# Watching Blue Planet



## LikeItLow (Jan 11, 2011)

All i have to say is: there are some crazy looking fish at the bottom of the ocean...may have nightmares tonight lol


----------



## helencidly (Apr 14, 2011)

I always want to go to the bottom of the ocean to see the blue planet. But I don't know how to swim.


----------



## LikeItLow (Jan 11, 2011)

luckily you dont need to know how to swim lol just have to be rich enough to rent the small sub that can go that deep.


----------



## big_bubba_B (Apr 25, 2010)

why be rich just nead some lead weights . or concrete golloshis and be able to hold ur breath for a verry long time . lived in rupert and was on the boat docks and of all things there was a lantern fish on the ground looked neat like a fin with a huge mouth attached to it , wasent verry big maye size of a geo . and the membrane looked ,ike a glow stick before u crack them ,


----------



## Diztrbd1 (Apr 21, 2010)

there are definitely some creepy fish down deep. I love all the shows like that. Unfortunately I just watched "The Cove" for the first time and WOW!! I'll probably have nightmares tonight from that.


----------



## dZilla (Dec 30, 2010)

Richard Bransen is planning on taking his submarine down the Marianas trench that should be interesting...


----------



## Captured Moments (Apr 22, 2010)

Imagine headline saying fresh tooth of Megalodon discovered, Huge 50 ft+ shark not extinct....


----------



## LikeItLow (Jan 11, 2011)

Diztrbd1 said:


> there are definitely some creepy fish down deep. I love all the shows like that. Unfortunately I just watched "The Cove" for the first time and WOW!! I'll probably have nightmares tonight from that.

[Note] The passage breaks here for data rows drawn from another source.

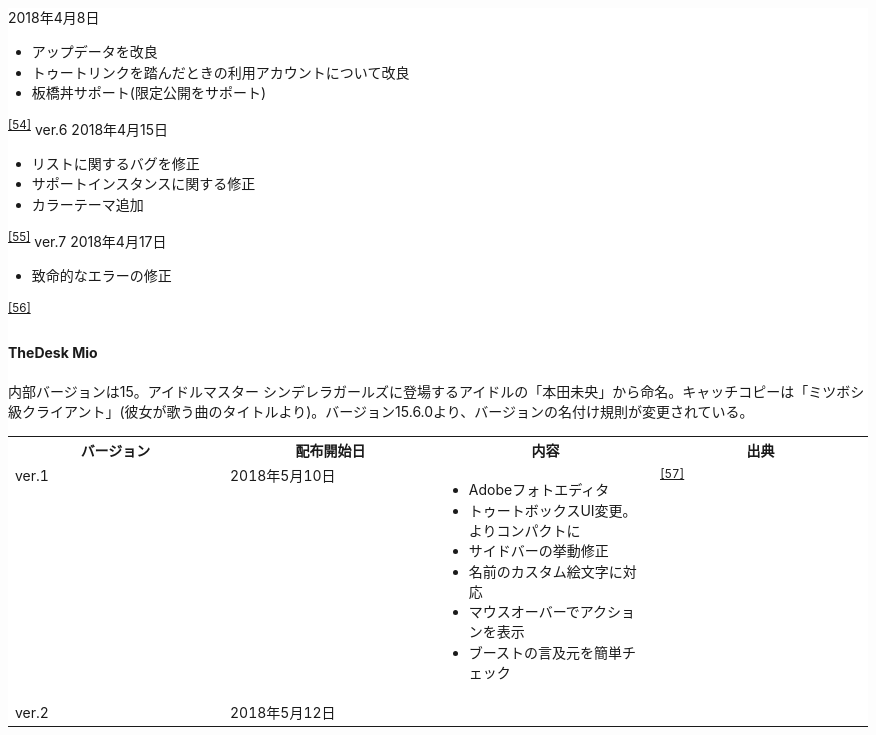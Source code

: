 <td>2018年4月8日</td>
<td><ul>
<li>アップデータを改良</li>
<li>トゥートリンクを踏んだときの利用アカウントについて改良</li>
<li>板橋丼サポート(限定公開をサポート)</li>
</ul></td>
<td><sup><a href="#cite_note-59">[54]</a></sup></td>
</tr>
<tr class="even">
<td>ver.6</td>
<td>2018年4月15日</td>
<td><ul>
<li>リストに関するバグを修正</li>
<li>サポートインスタンスに関する修正</li>
<li>カラーテーマ追加</li>
</ul></td>
<td><sup><a href="#cite_note-60">[55]</a></sup></td>
</tr>
<tr class="odd">
<td>ver.7</td>
<td>2018年4月17日</td>
<td><ul>
<li>致命的なエラーの修正</li>
</ul></td>
<td><sup><a href="#cite_note-61">[56]</a></sup></td>
</tr>
</tbody>
</table>

#### TheDesk Mio

内部バージョンは15。アイドルマスター シンデレラガールズに登場するアイドルの「本田未央」から命名。キャッチコピーは「ミツボシ級クライアント」(彼女が歌う曲のタイトルより)。バージョン15.6.0より、バージョンの名付け規則が変更されている。

<table>
<colgroup>
<col style="width: 25%" />
<col style="width: 25%" />
<col style="width: 25%" />
<col style="width: 25%" />
</colgroup>
<tbody>
<tr class="header">
<th>バージョン</th>
<th>配布開始日</th>
<th>内容</th>
<th>出典</th>
</tr>

<tr class="odd">
<td>ver.1</td>
<td>2018年5月10日</td>
<td><ul>
<li>Adobeフォトエディタ</li>
<li>トゥートボックスUI変更。よりコンパクトに</li>
<li>サイドバーの挙動修正</li>
<li>名前のカスタム絵文字に対応</li>
<li>マウスオーバーでアクションを表示</li>
<li>ブーストの言及元を簡単チェック</li>
</ul></td>
<td><sup><a href="#cite_note-62">[57]</a></sup></td>
</tr>
<tr class="even">
<td>ver.2</td>
<td>2018年5月12日</td>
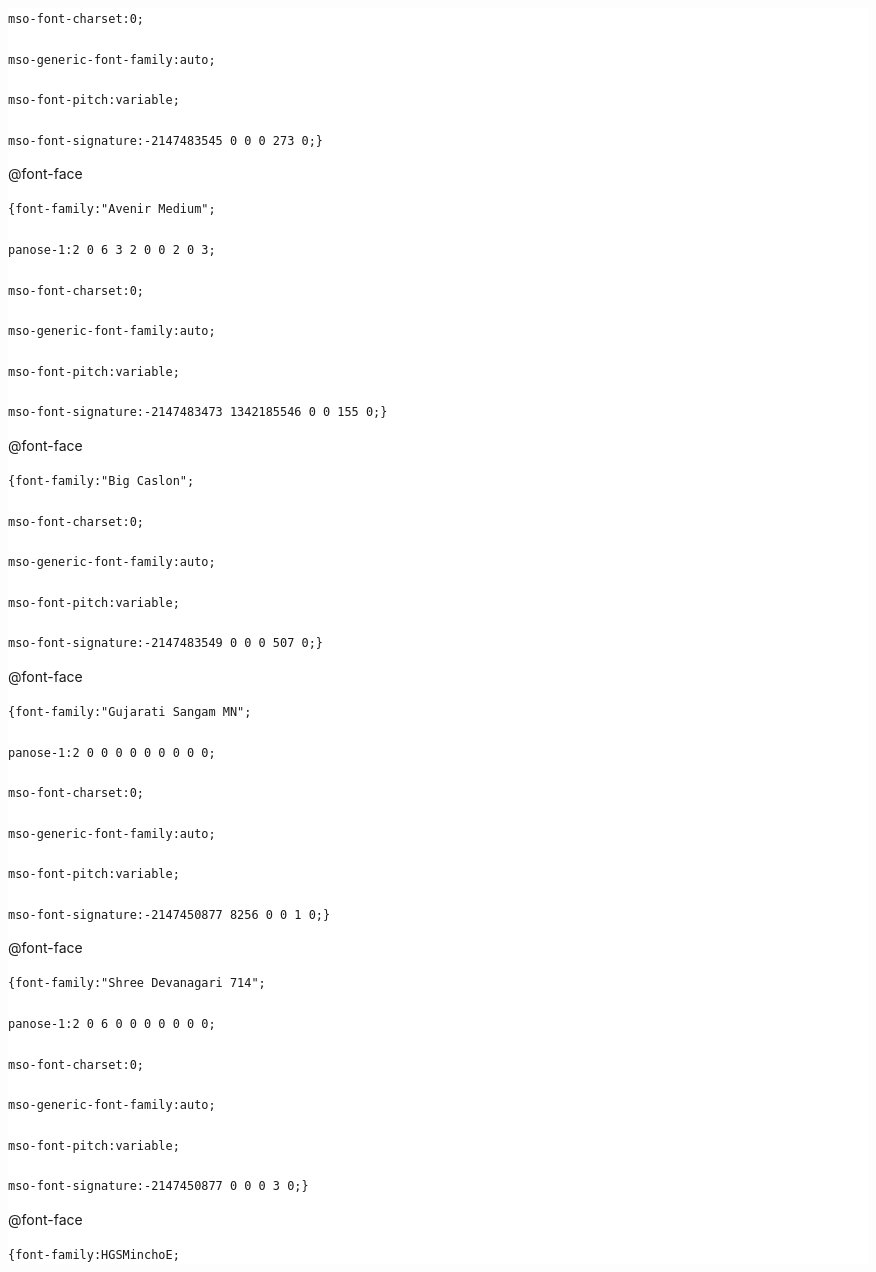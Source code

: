 	mso-font-charset:0;
  
	mso-generic-font-family:auto;
  
	mso-font-pitch:variable;
  
	mso-font-signature:-2147483545 0 0 0 273 0;}
  
@font-face
  
	{font-family:"Avenir Medium";
  
	panose-1:2 0 6 3 2 0 0 2 0 3;
  
	mso-font-charset:0;
  
	mso-generic-font-family:auto;
  
	mso-font-pitch:variable;
  
	mso-font-signature:-2147483473 1342185546 0 0 155 0;}
  
@font-face
  
	{font-family:"Big Caslon";
  
	mso-font-charset:0;
  
	mso-generic-font-family:auto;
  
	mso-font-pitch:variable;
  
	mso-font-signature:-2147483549 0 0 0 507 0;}
  
@font-face
  
	{font-family:"Gujarati Sangam MN";
  
	panose-1:2 0 0 0 0 0 0 0 0 0;
  
	mso-font-charset:0;
  
	mso-generic-font-family:auto;
  
	mso-font-pitch:variable;
  
	mso-font-signature:-2147450877 8256 0 0 1 0;}
  
@font-face
  
	{font-family:"Shree Devanagari 714";
  
	panose-1:2 0 6 0 0 0 0 0 0 0;
  
	mso-font-charset:0;
  
	mso-generic-font-family:auto;
  
	mso-font-pitch:variable;
  
	mso-font-signature:-2147450877 0 0 0 3 0;}
  
@font-face
  
	{font-family:HGSMinchoE;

yeah ive seen that one before. its really messed up.

its funny cause it was on movie central last night and the next movie after it was free willy haha


----------



## helencidly (Apr 14, 2011)

*The free movie*

If I can swim，I can be there to watch the free movie. I believe it is more beautiful than the 3D movie.
Haha
How nice if I can be the sea-maid!
:lol:


----------



## lovejhon (Apr 26, 2011)

The Blue Planet is a BBC nature documentary series,the first ever comprehensive series on the natural history of the world's oceans" each of the eight 50-minute episodes examines a different aspect of marine life.


----------